They sound like they are looking after their own interests .
This is where society is heading , very similar situation myself , both sets of grandparents don’t want to be involved in offering any support , both my parents and my OHs parents very focussed on looking after their own parents .
My in laws have expressed their wish not to be involved in any child care , my parents said they would help , but didn’t really , save a few half days : or 2 weeks straight after my 2 kids were born.
I only hear from them ( my parents ) when they want to tell me about their health problems ( and looking for advice on solving their health problems ). Or they a want me to cook for them . Because they can’t be bothered to cook and clean up after themselves .( something I always did when I lived with them )

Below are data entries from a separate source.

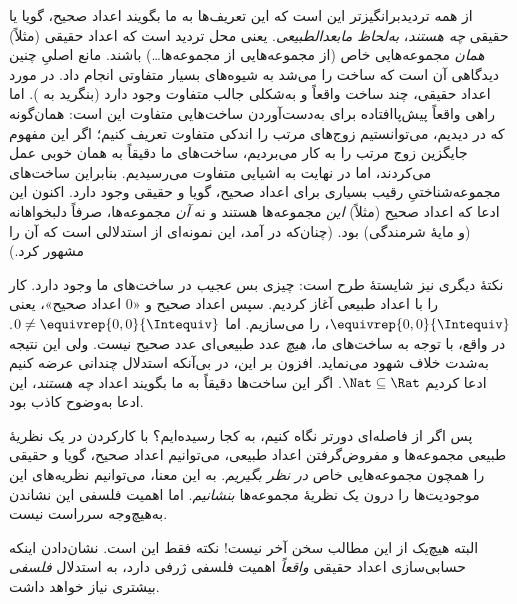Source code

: \documentclass[../../../include/open-logic-section]{subfiles}
\begin{document}
از همه تردیدبرانگیزتر این است که این تعریف‌ها به ما بگویند اعداد صحیح،
گویا یا حقیقی \emph{چه هستند}، \emph{به‌لحاظ مابعدالطبیعی}. یعنی محل تردید است که
اعداد حقیقی (مثلاً) \emph{همان} مجموعه‌هایی خاص (از مجموعه‌هایی از
مجموعه‌ها\ldots) باشند. مانع اصلیِ چنین دیدگاهی آن است که ساخت را
می‌شد به شیوه‌های بسیار متفاوتی انجام داد. در مورد اعداد حقیقی، چند ساخت
واقعاً و به‌شکلی جالب متفاوت وجود دارد (بنگرید به ).
اما راهی واقعاً پیش‌پاافتاده برای به‌دست‌آوردن ساخت‌هایی متفاوت این است:
همان‌گونه که در  دیدیم، می‌توانستیم زوج‌های مرتب
را اندکی متفاوت تعریف کنیم؛ اگر این مفهوم جایگزین زوج مرتب را به کار
می‌بردیم، ساخت‌های ما دقیقاً به همان خوبی عمل می‌کردند، اما در نهایت به
اشیایی متفاوت می‌رسیدیم. بنابراین ساخت‌های مجموعه‌شناختیِ رقیب بسیاری برای
اعداد صحیح، گویا و حقیقی وجود دارد. اکنون این ادعا که اعداد صحیح (مثلاً)
\emph{این} مجموعه‌ها هستند و نه \emph{آن} مجموعه‌ها، صرفاً دلبخواهانه (و
مایهٔ شرمندگی) بود. (چنان‌که در  آمد، این نمونه‌ای
از استدلالی است که \citealt{Benacerraf1965} آن را مشهور کرد.)

نکتهٔ دیگری نیز شایستهٔ طرح است: چیزی بس \emph{عجیب} در ساخت‌های ما وجود
دارد. کار را با اعداد طبیعی آغاز کردیم. سپس اعداد صحیح و «$0$ اعداد صحیح»،
یعنی $ \equivrep{0,0}{\Intequiv}$، را می‌سازیم. اما $0 \neq
\equivrep{0,0}{\Intequiv}$. در واقع، با توجه به ساخت‌های ما، \emph{هیچ}
عدد طبیعی‌ای عدد صحیح نیست. ولی این نتیجه به‌شدت خلاف شهود می‌نماید. افزون
بر این، در  بی‌آنکه استدلال چندانی عرضه کنیم
ادعا کردیم $\Nat \subseteq \Rat$. اگر این ساخت‌ها دقیقاً به ما بگویند
اعداد \emph{چه هستند}، این ادعا به‌وضوح کاذب بود.

پس اگر از فاصله‌ای دورتر نگاه کنیم، به کجا رسیده‌ایم؟ با کارکردن در یک
نظریهٔ طبیعی مجموعه‌ها و مفروض‌گرفتن اعداد طبیعی، می‌توانیم اعداد صحیح،
گویا و حقیقی را همچون مجموعه‌هایی خاص \emph{در نظر بگیریم}. به این معنا،
می‌توانیم نظریه‌های این موجودیت‌ها را درون یک نظریهٔ مجموعه‌ها \emph{بنشانیم}.
اما اهمیت فلسفی این نشاندن به‌هیچ‌وجه سرراست نیست.

البته هیچ‌یک از این مطالب سخن آخر نیست!{} نکته فقط این است. نشان‌دادن اینکه
حسابی‌سازی اعداد حقیقی \emph{واقعاً} اهمیت فلسفی ژرفی دارد، به استدلال
\emph{فلسفی} بیشتری نیاز خواهد داشت.

\end{document}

My in laws didn’t want to be involved to help , but made huge fuss about their demands of having weekends with my family so they can basically play with my children while I skivvy around doing the feeding and nappies , and they get to spend the weekend playing with my kids , and then I get to spend weekdays on my own looking after the kids whilst my OH works long hours and sees very little of his children during week .
Basically , I’ve put a stop to all this crap . Yes it’s hard , my second wouldn’t stop crying and I had to carry him in a sling in the house to get any work done ! But these moments pass . I promise .
Yes I will probably remember all this when my parents are older , but we can’t be bitter , and we don’t have to be like them .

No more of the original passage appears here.